Adair County officials have yet to agree on the mechanism to increase funds to the E-911 center. Funding has continued to decline as residents move away from taxable landline phones.
(TNS) — Missouri's Adair County E-911 Joint Services Board continued its long, slow march toward deciding on a new funding mechanism at a Thursday special meeting.
The Board met to once again consider the question of how to increase funding for the Adair County E-911 Center, which has declined due to an increasingly low number of people using landline phones. The Board originally voted to endorse a $1 monthly fee on all devices capable of calling 911, but the Adair County Commission declined to place the measure on the ballot. Instead, the Board was asked to reach an unanimous consensus on whether the fee or a sales tax aimed at fully funding the center would be preferable.
Ultimately, the board concluded Wednesday that it would still like to proceed with the $1 fee and place it on the April ballot. The details of the proposal and whether the Adair County Commission will agree to place in on the ballot remain unclear. The Commission has the ultimate authority on what to place before Adair County voters; the Board has no legal authority to do so, and the Commission does not need the Board's permission.
The Board plans to draft ballot language specifying that the fee would be the first step in a process that would also include creating a subcommittee to study which funding mechanism would be the best long-term solution. Members plan to finalize the language and present it to the Commission Jan. 9.
County Commissioners Mark Shahan and Bill King attended the meeting. The Commission recommended the alternative method of placing both the fee and the sales tax on the ballot, in a similar manner to the multiple measures legalizing medical marijuana placed on the statewide November ballot. Shahan said if both measures passed, the Commission would be able to choose which one to enforce. In the case of the marijuana measures, the proposal which received the most votes would have taken effect if more than one passed.
Board members said the idea would likely raise too many legal questions. Truman State University representative Sara Holzmeier also said that if both questions were on the ballot, Truman would support the $1 fee.
Adair County Ambulance District representative Larry Burton said putting both measures on the ballot would be a bad idea.
"We should come to an agreement about what is best for Adair County," Burton said.

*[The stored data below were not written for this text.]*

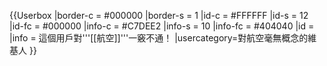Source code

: {{Userbox
  |border-c = #000000
  |border-s = 1
  |id-c     = #FFFFFF
  |id-s     = 12
  |id-fc    = #000000
  |info-c   = #C7DEE2
  |info-s   = 10
  |info-fc  = #404040
  |id       = 
  |info     = 這個用戶對'''[[航空]]'''一竅不通！
  |usercategory=對航空毫無概念的維基人
}}
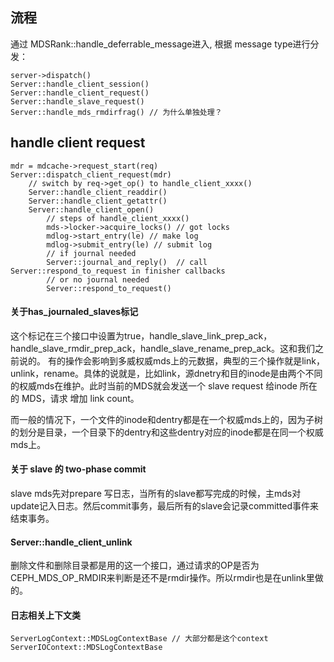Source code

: ## 流程

通过 MDSRank::handle_deferrable_message进入, 根据 message type进行分发：
                    
    server->dispatch()
    Server::handle_client_session()
    Server::handle_client_request()
    Server::handle_slave_request()
    Server::handle_mds_rmdirfrag() // 为什么单独处理？
    
##  handle client request

    mdr = mdcache->request_start(req)
    Server::dispatch_client_request(mdr)
        // switch by req->get_op() to handle_client_xxxx()
        Server::handle_client_readdir()
        Server::handle_client_getattr()
        Server::handle_client_open()
            // steps of handle_client_xxxx() 
            mds->locker->acquire_locks() // got locks
            mdlog->start_entry(le) // make log
            mdlog->submit_entry(le) // submit log
            // if journal needed
            Server::journal_and_reply()  // call  Server::respond_to_request in finisher callbacks
            // or no journal needed
            Server::respond_to_request()

#### 关于has_journaled_slaves标记

这个标记在三个接口中设置为true，handle_slave_link_prep_ack，handle_slave_rmdir_prep_ack，handle_slave_rename_prep_ack。这和我们之前说的。
有的操作会影响到多威权威mds上的元数据，典型的三个操作就是link，unlink，rename。具体的说就是，比如link，源dnetry和目的inode是由两个不同的权威mds在维护。此时当前的MDS就会发送一个 slave request 给inode 所在的 MDS，请求 增加 link count。

而一般的情况下，一个文件的inode和dentry都是在一个权威mds上的，因为子树的划分是目录，一个目录下的dentry和这些dentry对应的inode都是在同一个权威mds上。

#### 关于 slave 的 two-phase commit

slave mds先对prepare 写日志，当所有的slave都写完成的时候，主mds对update记入日志。然后commit事务，最后所有的slave会记录committed事件来结束事务。

#### Server::handle_client_unlink

删除文件和删除目录都是用的这一个接口，通过请求的OP是否为CEPH_MDS_OP_RMDIR来判断是还不是rmdir操作。所以rmdir也是在unlink里做的。

#### 日志相关上下文类

    ServerLogContext::MDSLogContextBase // 大部分都是这个context
    ServerIOContext::MDSLogContextBase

Board member and Kirksville Police and Fire Chief Jim Hughes said the Board was in agreement that the sales tax would likely provide more funding, but he thought voters might reject the idea of paying a new tax for something that is already funded by tax revenue.
"If all agree that sales tax is better for us but it's less likely to pass, that complicates things," Hughes said.

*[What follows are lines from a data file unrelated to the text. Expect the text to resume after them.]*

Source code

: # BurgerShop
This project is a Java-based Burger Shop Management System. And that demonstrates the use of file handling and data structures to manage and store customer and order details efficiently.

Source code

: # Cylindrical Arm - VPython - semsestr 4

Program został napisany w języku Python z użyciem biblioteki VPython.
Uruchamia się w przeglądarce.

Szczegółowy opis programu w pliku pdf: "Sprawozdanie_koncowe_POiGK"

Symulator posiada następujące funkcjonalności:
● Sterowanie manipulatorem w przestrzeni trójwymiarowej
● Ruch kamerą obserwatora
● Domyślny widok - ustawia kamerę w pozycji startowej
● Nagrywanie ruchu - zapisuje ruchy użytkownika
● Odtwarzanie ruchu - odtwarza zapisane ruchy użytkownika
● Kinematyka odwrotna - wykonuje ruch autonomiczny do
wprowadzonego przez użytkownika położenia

A half-cent sales tax increase would raise the total in the City of Kirksville to 8.85 cents per dollar. A $1 monthly fee would cost $12 per year for each device that can be used to call 911.
Kirksville City Manager Mari Macomber said fully funding the center through a sales tax would raise other questions, such as whether the center would be still be housed in Kirksville's City Hall and what the makeup of the Board would be.

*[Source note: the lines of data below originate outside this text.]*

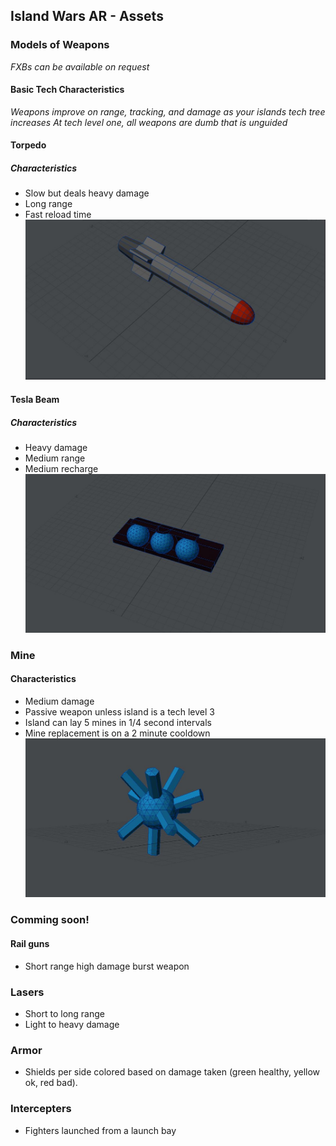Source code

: ## Island Wars AR - Assets
### Models of Weapons
*FXBs can be available on request*
#### Basic Tech Characteristics
*Weapons improve on range, tracking, and damage as your islands tech tree increases*
*At tech level one, all weapons are dumb that is unguided*
#### Torpedo
##### Characteristics
- Slow but deals heavy damage
- Long range
- Fast reload time
![Torpedo](https://github.com/tibales1/NYU-AR_VR_Captone/blob/main/models/torpedo.JPG)

#### Tesla Beam
##### Characteristics
- Heavy damage
- Medium range
- Medium recharge
![Tesla Beam](https://github.com/tibales1/NYU-AR_VR_Captone/blob/main/models/Tesla%20Beam.JPG)

### Mine
#### Characteristics
- Medium damage
- Passive weapon unless island is a tech level 3
- Island can lay 5 mines in 1/4 second intervals
- Mine replacement is on a 2 minute cooldown
![Mine](https://github.com/tibales1/NYU-AR_VR_Captone/blob/main/models/mine.JPG)

### Comming soon!
#### Rail guns
- Short range high damage burst weapon
### Lasers
- Short to long range
- Light to heavy damage
### Armor
- Shields per side colored based on damage taken (green healthy, yellow ok, red bad).
### Intercepters
- Fighters launched from a launch bay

Macomber said the Board had been anticipated a law allowing them to impose a $1 cell phone fee for many years, and it was only once that law had been passed that the idea of a sales tax was raised.
Kirksville Fire Department representative Jon Cook said passing a sales tax would require a communications campaign that emphasized what taxing entities would do with the money they currently use to fund the 911 Center. Hughes said the sales tax also has the potential problem of being vulnerable to economic downturn.
Board chairman Don Crosby said the Board should keep in mind that there is not a crisis at the E-911 Center. He said the center only needs additional funds to expand its operations and purchase new technology.
"The funding is sustainable," Crosby said.
Board member Dave Hurt, who represents the Adair County Sheriff's Office, said the additional funds that could come from a sales tax could be used to create a joint emergency operations center for the county. He proposed a center that would include "an underground bunker-type situation" for defense against natural disasters and said the county could also hire an emergency operations director and raise funds for other staff.
Holzmeier said advocating for something like that would be impractical without concrete plans.
"I think we need to start small and go big," Holzmeier said. "I don't think we're ready to go there right now."
Board members decided instead on an option they have discussed previously: moving ahead with the $1 fee option, but including ballot language which states they will form a subcommittee to study which funding mechanism is the best long-term solution.
The deadline to place a measure on the April ballot is Jan. 22. Crosby asked Board members to email him their suggestions for what the ballot language should be. The Board will then meet to finalize that language before presenting it again to the County Commission.
King said he did not know yet whether the Commission would approve that ballot measure, saying it would need to research the issue further.